La mayoría de los plásticos actuales se fabrican a partir de petróleo y gas, lo que conlleva emisiones y contaminación. En cambio, este nuevo plástico utiliza zeína, un subproducto del procesamiento del maíz y la producción de etanol.
Un material biodegradable y renovable
El equipo ha trabajado con la zeína para crear un biopolímero llamado plantymer. Este material presenta buena resistencia, actúa como barrera frente al agua y el oxígeno, y es biodegradable.
En ensayos con suelo, hasta el 80% del material se descompone en un mes. Sin embargo, todavía hay retos pendientes, como demostrar si puede producirse a gran escala y cómo se comporta ante el calor y la luz.
La inspiración de la seda de araña
Los investigadores han imitado algunos principios de la seda de araña para crear este plástico. La seda de araña es un material ligero, flexible, biodegradable y con una resistencia excepcional.

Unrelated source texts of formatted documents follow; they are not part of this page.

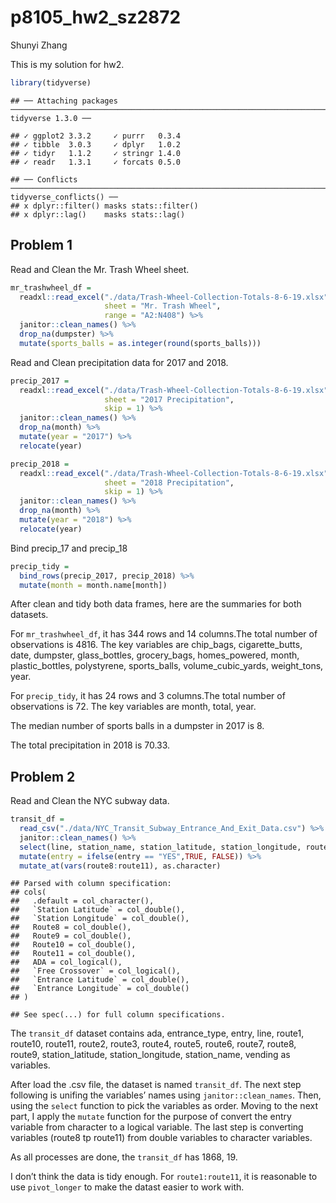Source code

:p8105\_hw2\_sz2872
================
Shunyi Zhang

This is my solution for hw2.

``` r
library(tidyverse)
```

    ## ── Attaching packages ──────────────────────────────────────────────────────────────────────────── tidyverse 1.3.0 ──

    ## ✓ ggplot2 3.3.2     ✓ purrr   0.3.4
    ## ✓ tibble  3.0.3     ✓ dplyr   1.0.2
    ## ✓ tidyr   1.1.2     ✓ stringr 1.4.0
    ## ✓ readr   1.3.1     ✓ forcats 0.5.0

    ## ── Conflicts ─────────────────────────────────────────────────────────────────────────────── tidyverse_conflicts() ──
    ## x dplyr::filter() masks stats::filter()
    ## x dplyr::lag()    masks stats::lag()

## Problem 1

Read and Clean the Mr. Trash Wheel sheet.

``` r
mr_trashwheel_df = 
  readxl::read_excel("./data/Trash-Wheel-Collection-Totals-8-6-19.xlsx", 
                     sheet = "Mr. Trash Wheel",
                     range = "A2:N408") %>% 
  janitor::clean_names() %>% 
  drop_na(dumpster) %>% 
  mutate(sports_balls = as.integer(round(sports_balls)))
```

Read and Clean precipitation data for 2017 and 2018.

``` r
precip_2017 =
  readxl::read_excel("./data/Trash-Wheel-Collection-Totals-8-6-19.xlsx",
                     sheet = "2017 Precipitation",
                     skip = 1) %>% 
  janitor::clean_names() %>% 
  drop_na(month) %>% 
  mutate(year = "2017") %>% 
  relocate(year)

precip_2018 =
  readxl::read_excel("./data/Trash-Wheel-Collection-Totals-8-6-19.xlsx",
                     sheet = "2018 Precipitation",
                     skip = 1) %>% 
  janitor::clean_names() %>% 
  drop_na(month) %>% 
  mutate(year = "2018") %>% 
  relocate(year)
```

Bind precip\_17 and precip\_18

``` r
precip_tidy =
  bind_rows(precip_2017, precip_2018) %>% 
  mutate(month = month.name[month])
```

After clean and tidy both data frames, here are the summaries for both
datasets.

For `mr_trashwheel_df`, it has 344 rows and 14 columns.The total number
of observations is 4816. The key variables are chip\_bags,
cigarette\_butts, date, dumpster, glass\_bottles, grocery\_bags,
homes\_powered, month, plastic\_bottles, polystyrene, sports\_balls,
volume\_cubic\_yards, weight\_tons, year.

For `precip_tidy`, it has 24 rows and 3 columns.The total number of
observations is 72. The key variables are month, total, year.

The median number of sports balls in a dumpster in 2017 is 8.

The total precipitation in 2018 is 70.33.

## Problem 2

Read and Clean the NYC subway data.

``` r
transit_df = 
  read_csv("./data/NYC_Transit_Subway_Entrance_And_Exit_Data.csv") %>% 
  janitor::clean_names() %>% 
  select(line, station_name, station_latitude, station_longitude, route1:route11, entry, entrance_type, vending, ada) %>% 
  mutate(entry = ifelse(entry == "YES",TRUE, FALSE)) %>% 
  mutate_at(vars(route8:route11), as.character) 
```

    ## Parsed with column specification:
    ## cols(
    ##   .default = col_character(),
    ##   `Station Latitude` = col_double(),
    ##   `Station Longitude` = col_double(),
    ##   Route8 = col_double(),
    ##   Route9 = col_double(),
    ##   Route10 = col_double(),
    ##   Route11 = col_double(),
    ##   ADA = col_logical(),
    ##   `Free Crossover` = col_logical(),
    ##   `Entrance Latitude` = col_double(),
    ##   `Entrance Longitude` = col_double()
    ## )

    ## See spec(...) for full column specifications.

The `transit_df` dataset contains ada, entrance\_type, entry, line,
route1, route10, route11, route2, route3, route4, route5, route6,
route7, route8, route9, station\_latitude, station\_longitude,
station\_name, vending as variables.

After load the .csv file, the dataset is named `transit_df`. The next
step following is unifing the variables’ names using
`janitor::clean_names`. Then, using the `select` function to pick the
variables as order. Moving to the next part, I apply the `mutate`
function for the purpose of convert the entry variable from character to
a logical variable. The last step is converting variables (route8 tp
route11) from double variables to character variables.

As all processes are done, the `transit_df` has 1868, 19.

I don’t think the data is tidy enough. For `route1:route11`, it is
reasonable to use `pivot_longer` to make the datast easier to work with.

Al reorganizar las proteínas del maíz, han obtenido una estructura interna más sólida. Esto ha permitido que las proteínas se alineen y se unan de manera más eficiente.
Desafíos y futuro
Antes de competir con los plásticos derivados de combustibles fósiles, este nuevo material deberá superar algunos desafíos. Es necesario demostrar si puede producirse a gran escala y si existe suficiente zeína disponible sin afectar a la cadena alimentaria.